What the task requires:
Retype, word for word, the lines from the first line of the entries through the line that holds "The goal of"; leave out the pictures.

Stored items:
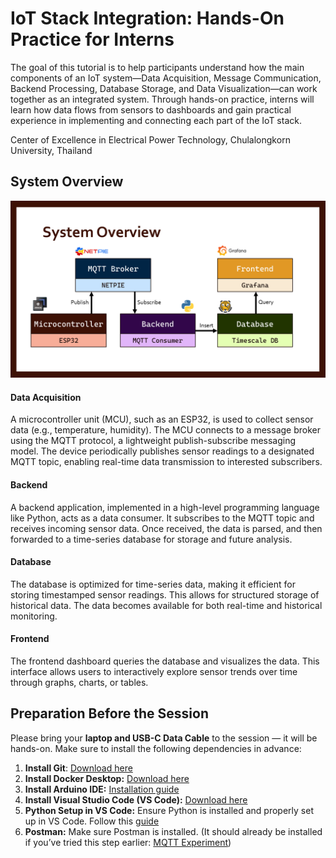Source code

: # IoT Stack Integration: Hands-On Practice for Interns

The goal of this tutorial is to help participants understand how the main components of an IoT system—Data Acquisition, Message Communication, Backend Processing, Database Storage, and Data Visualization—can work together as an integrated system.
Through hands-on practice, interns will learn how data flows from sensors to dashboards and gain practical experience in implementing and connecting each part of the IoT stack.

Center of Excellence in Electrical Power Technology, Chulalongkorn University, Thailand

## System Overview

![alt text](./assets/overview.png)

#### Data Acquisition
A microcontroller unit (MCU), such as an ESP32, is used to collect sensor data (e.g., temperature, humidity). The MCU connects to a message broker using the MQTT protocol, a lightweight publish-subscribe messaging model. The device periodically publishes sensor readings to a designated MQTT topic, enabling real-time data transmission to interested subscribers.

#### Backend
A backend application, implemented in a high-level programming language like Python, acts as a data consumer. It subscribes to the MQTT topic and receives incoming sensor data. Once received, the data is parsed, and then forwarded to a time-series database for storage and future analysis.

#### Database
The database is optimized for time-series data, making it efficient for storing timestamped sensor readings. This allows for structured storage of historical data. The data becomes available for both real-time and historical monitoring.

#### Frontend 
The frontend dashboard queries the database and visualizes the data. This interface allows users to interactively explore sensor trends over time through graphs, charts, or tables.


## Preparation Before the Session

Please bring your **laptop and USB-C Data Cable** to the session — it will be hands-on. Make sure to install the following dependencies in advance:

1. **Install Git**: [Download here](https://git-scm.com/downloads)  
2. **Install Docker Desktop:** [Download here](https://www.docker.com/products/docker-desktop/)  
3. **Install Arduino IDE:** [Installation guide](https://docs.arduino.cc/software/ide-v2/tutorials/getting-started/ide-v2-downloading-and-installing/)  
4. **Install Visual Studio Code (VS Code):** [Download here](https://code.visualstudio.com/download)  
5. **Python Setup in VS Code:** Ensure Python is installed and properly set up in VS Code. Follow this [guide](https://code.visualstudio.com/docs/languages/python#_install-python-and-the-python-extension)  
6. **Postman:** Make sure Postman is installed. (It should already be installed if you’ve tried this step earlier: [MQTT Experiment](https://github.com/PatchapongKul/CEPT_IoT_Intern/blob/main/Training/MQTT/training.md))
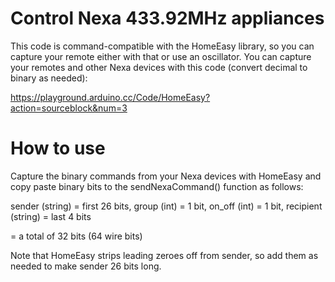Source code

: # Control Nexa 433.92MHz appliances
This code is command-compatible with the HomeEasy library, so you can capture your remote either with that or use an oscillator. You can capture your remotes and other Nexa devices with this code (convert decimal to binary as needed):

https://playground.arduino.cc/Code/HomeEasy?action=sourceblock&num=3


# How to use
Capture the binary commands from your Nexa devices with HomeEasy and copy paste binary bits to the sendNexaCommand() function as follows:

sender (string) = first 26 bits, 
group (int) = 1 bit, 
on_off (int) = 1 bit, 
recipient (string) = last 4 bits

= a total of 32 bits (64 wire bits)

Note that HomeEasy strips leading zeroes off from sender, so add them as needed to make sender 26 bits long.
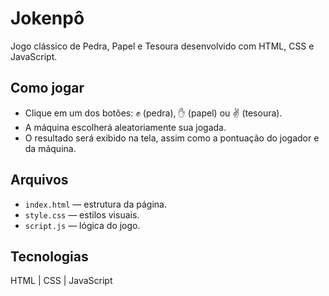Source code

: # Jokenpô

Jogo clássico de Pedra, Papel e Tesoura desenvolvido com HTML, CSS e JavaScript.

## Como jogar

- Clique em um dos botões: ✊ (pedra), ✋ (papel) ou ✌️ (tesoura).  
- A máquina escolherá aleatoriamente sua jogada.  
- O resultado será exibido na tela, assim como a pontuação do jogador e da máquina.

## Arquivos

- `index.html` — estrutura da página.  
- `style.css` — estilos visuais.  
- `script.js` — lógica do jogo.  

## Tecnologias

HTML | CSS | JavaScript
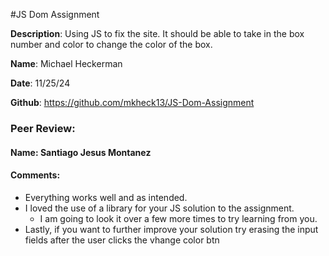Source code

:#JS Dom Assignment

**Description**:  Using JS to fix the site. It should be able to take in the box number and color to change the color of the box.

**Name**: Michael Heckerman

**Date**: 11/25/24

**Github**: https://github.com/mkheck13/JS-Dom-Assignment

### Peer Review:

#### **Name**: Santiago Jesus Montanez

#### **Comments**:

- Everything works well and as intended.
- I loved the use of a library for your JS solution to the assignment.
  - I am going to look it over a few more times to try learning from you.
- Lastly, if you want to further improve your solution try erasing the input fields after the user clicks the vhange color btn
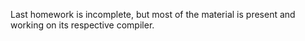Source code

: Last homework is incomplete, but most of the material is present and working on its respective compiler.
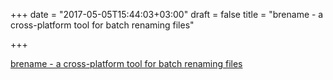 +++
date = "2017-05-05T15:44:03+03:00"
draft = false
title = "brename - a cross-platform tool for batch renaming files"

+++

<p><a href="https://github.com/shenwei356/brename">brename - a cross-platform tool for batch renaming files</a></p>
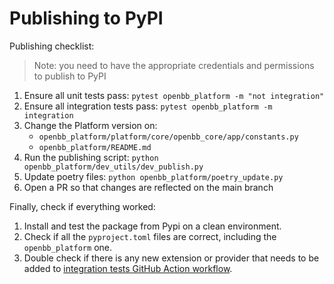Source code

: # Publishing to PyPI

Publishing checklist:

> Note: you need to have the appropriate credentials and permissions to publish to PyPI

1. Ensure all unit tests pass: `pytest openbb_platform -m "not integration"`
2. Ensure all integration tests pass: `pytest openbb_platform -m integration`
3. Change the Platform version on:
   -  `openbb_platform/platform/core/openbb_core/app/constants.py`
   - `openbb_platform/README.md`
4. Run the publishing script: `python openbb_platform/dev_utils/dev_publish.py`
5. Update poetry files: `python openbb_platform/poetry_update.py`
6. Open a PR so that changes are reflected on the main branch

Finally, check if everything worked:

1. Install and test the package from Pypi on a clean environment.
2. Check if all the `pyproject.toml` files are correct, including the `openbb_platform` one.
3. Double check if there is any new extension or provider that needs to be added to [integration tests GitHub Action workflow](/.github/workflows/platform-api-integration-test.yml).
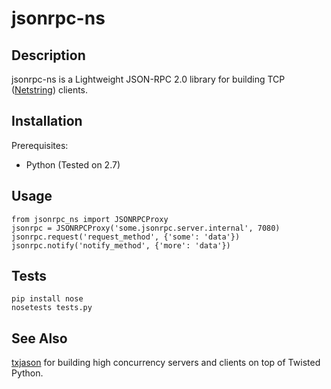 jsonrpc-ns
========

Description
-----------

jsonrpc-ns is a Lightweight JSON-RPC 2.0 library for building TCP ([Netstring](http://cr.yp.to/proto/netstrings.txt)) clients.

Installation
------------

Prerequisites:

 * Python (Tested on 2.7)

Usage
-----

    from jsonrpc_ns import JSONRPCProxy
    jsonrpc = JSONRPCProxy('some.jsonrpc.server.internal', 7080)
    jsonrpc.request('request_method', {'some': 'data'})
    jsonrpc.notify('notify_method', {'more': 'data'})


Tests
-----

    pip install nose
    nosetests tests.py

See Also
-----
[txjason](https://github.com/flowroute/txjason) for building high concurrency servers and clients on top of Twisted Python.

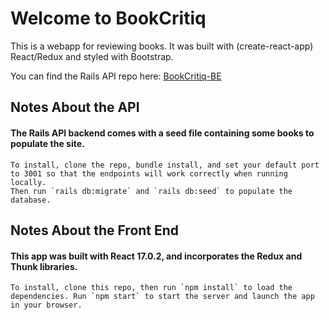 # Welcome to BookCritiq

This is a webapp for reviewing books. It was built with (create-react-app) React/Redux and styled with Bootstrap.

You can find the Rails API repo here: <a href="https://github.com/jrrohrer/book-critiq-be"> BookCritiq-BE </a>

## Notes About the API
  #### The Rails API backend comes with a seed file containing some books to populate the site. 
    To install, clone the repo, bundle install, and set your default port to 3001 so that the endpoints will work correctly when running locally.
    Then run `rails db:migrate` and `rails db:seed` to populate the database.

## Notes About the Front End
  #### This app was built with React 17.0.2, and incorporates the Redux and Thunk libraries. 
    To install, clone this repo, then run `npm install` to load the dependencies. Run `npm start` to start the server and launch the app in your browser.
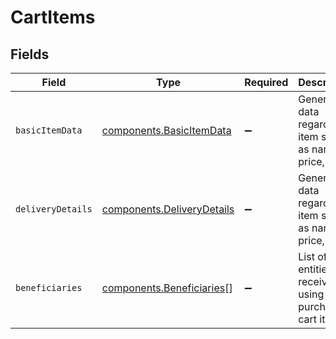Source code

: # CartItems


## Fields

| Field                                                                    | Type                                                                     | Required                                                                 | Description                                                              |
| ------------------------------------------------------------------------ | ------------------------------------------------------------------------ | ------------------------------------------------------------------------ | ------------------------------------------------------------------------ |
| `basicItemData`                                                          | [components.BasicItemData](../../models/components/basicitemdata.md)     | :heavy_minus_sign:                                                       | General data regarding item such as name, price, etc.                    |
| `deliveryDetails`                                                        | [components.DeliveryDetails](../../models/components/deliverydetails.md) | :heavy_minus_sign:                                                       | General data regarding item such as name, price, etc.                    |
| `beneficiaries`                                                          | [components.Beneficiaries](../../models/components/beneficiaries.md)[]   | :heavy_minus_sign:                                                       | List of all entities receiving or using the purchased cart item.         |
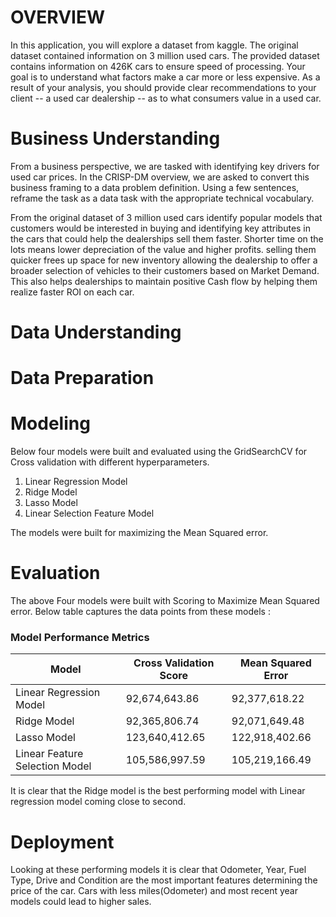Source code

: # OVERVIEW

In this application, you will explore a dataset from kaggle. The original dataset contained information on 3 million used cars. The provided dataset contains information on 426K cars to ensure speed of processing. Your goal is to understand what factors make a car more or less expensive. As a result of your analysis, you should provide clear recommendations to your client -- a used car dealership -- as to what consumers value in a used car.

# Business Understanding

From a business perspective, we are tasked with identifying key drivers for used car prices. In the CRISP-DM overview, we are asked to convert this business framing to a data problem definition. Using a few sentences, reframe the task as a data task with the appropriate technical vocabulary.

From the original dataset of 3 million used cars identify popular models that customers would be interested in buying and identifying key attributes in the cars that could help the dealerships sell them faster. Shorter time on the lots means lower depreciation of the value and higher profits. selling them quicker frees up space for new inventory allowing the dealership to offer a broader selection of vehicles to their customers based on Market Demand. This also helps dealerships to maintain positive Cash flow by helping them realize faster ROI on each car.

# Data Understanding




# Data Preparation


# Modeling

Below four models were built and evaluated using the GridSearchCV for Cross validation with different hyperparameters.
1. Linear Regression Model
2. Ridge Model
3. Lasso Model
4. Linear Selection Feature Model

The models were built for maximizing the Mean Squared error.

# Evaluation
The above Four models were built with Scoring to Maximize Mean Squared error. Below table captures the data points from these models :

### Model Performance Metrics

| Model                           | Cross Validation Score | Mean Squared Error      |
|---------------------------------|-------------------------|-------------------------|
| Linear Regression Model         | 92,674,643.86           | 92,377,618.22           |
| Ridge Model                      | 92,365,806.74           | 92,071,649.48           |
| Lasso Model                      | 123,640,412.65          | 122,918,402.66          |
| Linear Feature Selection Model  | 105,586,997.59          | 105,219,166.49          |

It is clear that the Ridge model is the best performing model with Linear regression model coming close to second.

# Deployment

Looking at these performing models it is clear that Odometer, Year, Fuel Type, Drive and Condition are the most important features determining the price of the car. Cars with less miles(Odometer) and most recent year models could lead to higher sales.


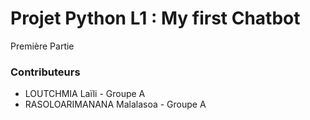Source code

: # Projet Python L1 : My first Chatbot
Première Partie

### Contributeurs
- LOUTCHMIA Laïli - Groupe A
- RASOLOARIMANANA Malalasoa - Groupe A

Solution to the problem:
Source code

: # IoT Stack Integration: Hands-On Practice for Interns

The goal of this tutorial is to help participants understand how the main components of an IoT system—Data Acquisition, Message Communication, Backend Processing, Database Storage, and Data Visualization—can work together as an integrated system.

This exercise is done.